The New York-based advisory firm failed to disclose agreements with overseas product and service providers that resulted in commissions being paid to advisers and “an overseas affiliate”, according to the US Securities and Exchange Commission.
The affiliate was not named in the SEC document but described as a third-party product provider.
The SEC found that the undisclosed commission – including an amount equivalent to 7% of the pension transfer value – created an incentive for deVere USA to recommend a pension transfer and particular product or service providers.
The company also made materially misleading statements concerning tax treatment and available investment options, the regulator said.

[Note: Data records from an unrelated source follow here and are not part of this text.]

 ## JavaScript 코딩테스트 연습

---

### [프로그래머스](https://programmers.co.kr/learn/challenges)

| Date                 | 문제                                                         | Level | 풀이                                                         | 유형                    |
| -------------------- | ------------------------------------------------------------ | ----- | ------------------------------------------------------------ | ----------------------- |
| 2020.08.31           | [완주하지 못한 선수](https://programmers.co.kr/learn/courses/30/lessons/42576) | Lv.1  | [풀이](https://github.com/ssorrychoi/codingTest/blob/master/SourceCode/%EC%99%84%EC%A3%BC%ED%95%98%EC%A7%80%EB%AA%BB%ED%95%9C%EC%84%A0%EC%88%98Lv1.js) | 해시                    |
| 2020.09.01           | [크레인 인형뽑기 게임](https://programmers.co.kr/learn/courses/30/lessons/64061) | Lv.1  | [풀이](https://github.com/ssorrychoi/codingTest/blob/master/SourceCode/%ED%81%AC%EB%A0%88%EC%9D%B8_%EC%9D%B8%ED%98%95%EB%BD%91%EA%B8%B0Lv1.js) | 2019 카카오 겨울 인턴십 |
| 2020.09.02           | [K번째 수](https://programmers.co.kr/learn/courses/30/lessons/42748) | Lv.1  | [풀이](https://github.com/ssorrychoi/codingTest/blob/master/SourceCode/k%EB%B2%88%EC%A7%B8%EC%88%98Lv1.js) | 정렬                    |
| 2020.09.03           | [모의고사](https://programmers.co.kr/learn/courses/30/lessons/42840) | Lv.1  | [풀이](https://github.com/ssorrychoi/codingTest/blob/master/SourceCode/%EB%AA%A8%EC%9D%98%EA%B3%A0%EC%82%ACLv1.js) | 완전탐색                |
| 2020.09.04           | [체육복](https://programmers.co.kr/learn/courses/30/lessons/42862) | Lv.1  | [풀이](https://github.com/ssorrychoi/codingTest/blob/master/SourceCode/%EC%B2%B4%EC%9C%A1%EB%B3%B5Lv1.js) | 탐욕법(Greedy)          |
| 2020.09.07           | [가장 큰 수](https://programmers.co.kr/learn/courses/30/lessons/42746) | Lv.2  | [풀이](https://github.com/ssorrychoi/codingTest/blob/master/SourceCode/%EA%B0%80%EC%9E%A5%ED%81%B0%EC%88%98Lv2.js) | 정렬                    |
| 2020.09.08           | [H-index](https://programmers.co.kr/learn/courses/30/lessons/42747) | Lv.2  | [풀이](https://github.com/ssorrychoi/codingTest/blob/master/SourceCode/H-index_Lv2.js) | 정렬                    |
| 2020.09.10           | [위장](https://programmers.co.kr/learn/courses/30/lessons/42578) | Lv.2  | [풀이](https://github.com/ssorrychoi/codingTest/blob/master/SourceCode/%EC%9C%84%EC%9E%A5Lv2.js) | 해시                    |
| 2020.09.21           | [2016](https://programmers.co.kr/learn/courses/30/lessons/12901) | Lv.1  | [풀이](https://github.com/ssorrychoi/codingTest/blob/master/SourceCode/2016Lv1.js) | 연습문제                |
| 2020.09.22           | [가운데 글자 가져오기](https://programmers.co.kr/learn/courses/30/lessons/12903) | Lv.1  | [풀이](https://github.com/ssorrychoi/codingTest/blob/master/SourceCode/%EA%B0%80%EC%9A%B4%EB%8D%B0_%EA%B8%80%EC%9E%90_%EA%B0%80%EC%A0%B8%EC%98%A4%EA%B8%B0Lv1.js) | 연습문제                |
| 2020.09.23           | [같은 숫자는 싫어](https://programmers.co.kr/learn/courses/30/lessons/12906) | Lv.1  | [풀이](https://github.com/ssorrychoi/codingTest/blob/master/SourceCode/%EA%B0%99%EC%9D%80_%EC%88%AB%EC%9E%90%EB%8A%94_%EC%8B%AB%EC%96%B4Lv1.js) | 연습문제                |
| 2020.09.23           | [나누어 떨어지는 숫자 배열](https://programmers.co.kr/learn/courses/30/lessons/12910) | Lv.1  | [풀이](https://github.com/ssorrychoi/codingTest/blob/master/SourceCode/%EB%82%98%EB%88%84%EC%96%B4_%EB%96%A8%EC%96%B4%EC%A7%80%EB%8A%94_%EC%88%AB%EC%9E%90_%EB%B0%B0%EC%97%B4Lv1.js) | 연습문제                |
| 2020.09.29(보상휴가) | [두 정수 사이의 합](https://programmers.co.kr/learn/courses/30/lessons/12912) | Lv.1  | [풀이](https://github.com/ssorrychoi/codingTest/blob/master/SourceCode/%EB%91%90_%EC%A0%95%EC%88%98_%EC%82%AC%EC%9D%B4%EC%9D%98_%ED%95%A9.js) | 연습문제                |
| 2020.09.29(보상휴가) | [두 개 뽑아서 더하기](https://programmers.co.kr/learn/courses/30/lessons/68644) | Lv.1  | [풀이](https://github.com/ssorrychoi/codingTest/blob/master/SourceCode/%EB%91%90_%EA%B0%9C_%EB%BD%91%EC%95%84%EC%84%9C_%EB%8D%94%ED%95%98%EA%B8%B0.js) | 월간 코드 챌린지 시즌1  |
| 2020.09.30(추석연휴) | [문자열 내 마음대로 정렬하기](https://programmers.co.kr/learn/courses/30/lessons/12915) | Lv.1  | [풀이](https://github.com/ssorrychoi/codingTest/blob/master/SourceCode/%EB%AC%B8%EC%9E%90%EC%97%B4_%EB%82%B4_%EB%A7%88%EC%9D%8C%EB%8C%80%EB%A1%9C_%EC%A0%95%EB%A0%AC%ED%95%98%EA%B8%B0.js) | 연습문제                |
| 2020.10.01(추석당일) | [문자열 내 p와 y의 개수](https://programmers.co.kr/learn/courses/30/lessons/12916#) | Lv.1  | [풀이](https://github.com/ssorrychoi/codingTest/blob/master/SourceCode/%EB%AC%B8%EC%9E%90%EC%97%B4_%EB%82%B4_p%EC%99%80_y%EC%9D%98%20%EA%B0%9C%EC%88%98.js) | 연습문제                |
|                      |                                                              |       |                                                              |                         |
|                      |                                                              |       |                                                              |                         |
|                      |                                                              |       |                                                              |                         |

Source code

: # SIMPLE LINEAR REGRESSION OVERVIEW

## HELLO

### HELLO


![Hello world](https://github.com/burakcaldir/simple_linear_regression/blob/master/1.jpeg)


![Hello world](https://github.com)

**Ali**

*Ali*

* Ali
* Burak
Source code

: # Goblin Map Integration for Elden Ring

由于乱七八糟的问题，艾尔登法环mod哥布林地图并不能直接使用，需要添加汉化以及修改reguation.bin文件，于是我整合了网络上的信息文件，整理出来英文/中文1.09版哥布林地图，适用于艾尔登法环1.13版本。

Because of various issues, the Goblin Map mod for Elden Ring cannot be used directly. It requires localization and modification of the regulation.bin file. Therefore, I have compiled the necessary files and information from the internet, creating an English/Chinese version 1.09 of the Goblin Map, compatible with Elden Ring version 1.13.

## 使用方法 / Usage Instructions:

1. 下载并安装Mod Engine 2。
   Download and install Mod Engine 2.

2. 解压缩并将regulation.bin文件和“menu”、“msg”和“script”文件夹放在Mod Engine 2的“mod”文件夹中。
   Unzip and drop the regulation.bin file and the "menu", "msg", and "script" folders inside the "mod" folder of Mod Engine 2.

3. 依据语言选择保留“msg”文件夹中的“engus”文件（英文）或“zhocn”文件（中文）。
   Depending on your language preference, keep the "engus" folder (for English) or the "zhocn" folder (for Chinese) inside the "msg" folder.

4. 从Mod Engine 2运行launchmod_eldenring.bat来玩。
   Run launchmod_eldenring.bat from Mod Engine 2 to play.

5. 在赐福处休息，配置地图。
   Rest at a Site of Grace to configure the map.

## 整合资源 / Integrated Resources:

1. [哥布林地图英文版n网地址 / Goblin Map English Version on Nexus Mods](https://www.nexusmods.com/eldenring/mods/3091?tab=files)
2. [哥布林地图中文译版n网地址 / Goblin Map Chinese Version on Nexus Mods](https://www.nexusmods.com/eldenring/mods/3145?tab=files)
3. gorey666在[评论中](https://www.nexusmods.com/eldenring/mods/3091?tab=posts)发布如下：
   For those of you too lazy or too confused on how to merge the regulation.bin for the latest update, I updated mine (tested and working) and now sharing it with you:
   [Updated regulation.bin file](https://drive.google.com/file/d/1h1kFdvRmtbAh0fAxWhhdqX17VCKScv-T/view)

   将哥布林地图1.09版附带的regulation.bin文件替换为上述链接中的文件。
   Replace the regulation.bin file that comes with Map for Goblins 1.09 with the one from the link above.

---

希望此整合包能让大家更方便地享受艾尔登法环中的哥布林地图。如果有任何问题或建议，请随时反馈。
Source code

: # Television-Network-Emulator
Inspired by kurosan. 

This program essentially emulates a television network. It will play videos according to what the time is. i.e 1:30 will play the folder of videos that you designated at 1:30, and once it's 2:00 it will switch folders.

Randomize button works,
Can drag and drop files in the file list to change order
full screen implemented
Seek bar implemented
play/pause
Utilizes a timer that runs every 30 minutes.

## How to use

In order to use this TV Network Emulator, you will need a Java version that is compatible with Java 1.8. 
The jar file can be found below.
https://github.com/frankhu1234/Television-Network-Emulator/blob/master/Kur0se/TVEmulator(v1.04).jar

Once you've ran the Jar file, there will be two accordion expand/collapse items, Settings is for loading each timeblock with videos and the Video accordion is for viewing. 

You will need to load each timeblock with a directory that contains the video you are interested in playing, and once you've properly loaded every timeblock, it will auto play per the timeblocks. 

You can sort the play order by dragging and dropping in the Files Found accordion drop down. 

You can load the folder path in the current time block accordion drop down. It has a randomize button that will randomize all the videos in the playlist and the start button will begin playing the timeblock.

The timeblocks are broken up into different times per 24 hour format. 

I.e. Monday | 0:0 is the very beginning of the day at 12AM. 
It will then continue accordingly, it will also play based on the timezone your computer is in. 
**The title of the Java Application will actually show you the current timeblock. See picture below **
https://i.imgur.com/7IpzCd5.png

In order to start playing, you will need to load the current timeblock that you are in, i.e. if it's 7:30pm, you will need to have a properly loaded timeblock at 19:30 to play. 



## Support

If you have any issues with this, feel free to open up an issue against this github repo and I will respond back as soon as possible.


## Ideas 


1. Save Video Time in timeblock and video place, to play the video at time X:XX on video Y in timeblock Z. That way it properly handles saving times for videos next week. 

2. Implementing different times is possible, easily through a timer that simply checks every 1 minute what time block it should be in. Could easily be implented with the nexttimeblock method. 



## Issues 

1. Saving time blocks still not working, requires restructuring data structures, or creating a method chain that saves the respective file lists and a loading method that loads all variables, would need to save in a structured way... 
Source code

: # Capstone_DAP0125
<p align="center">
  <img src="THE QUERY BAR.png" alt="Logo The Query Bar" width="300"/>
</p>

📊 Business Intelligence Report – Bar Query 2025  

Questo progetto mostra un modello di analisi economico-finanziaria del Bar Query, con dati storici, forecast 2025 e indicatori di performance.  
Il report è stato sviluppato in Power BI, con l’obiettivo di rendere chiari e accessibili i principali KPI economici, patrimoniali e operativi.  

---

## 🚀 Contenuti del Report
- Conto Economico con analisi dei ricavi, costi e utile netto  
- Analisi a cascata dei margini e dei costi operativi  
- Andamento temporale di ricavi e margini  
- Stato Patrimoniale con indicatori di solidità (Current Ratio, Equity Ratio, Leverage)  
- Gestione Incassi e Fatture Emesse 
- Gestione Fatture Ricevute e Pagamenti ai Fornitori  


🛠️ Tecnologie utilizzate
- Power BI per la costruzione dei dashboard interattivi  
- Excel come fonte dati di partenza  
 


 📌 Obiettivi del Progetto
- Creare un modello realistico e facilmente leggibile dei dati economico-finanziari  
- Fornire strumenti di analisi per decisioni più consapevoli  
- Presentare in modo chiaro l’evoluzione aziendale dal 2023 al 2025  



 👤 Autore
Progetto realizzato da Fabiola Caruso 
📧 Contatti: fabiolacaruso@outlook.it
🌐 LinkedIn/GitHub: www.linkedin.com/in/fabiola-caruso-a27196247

Without admitting or denying the findings, deVere USA “consented to the SEC’s order, which finds the firm violated the Investment Advisers Act of 1940, including the antifraud provision, and imposes remedies that include an $8m (£6m, €6.8m) penalty and engaging an independent compliance consultant”, the SEC stated.
Filed charges
The US regulator also announced it is also taking separate action against two former deVere USA investment adviser representatives, one of whom was chief executive of the firm.
Charges have been filed against chief executive Benjamin Alderson and former manager Bradley Hamilton.
It is alleged that they misled clients and prospective clients about the benefits of pension transfers while concealing material conflicts of interest, including upfront commission of 7% that Alderson and Hamilton personally stood to receive.
The SEC’s complaint against Alderson and Hamilton alleges that they violated the Investment Advisers Act and it is seeking an injunction, disgorgement plus interest, and civil money penalties.
Marc Berger, director of the SEC’s New York regional office, said: “Investment advisers have an obligation to disclose direct and indirect financial incentives.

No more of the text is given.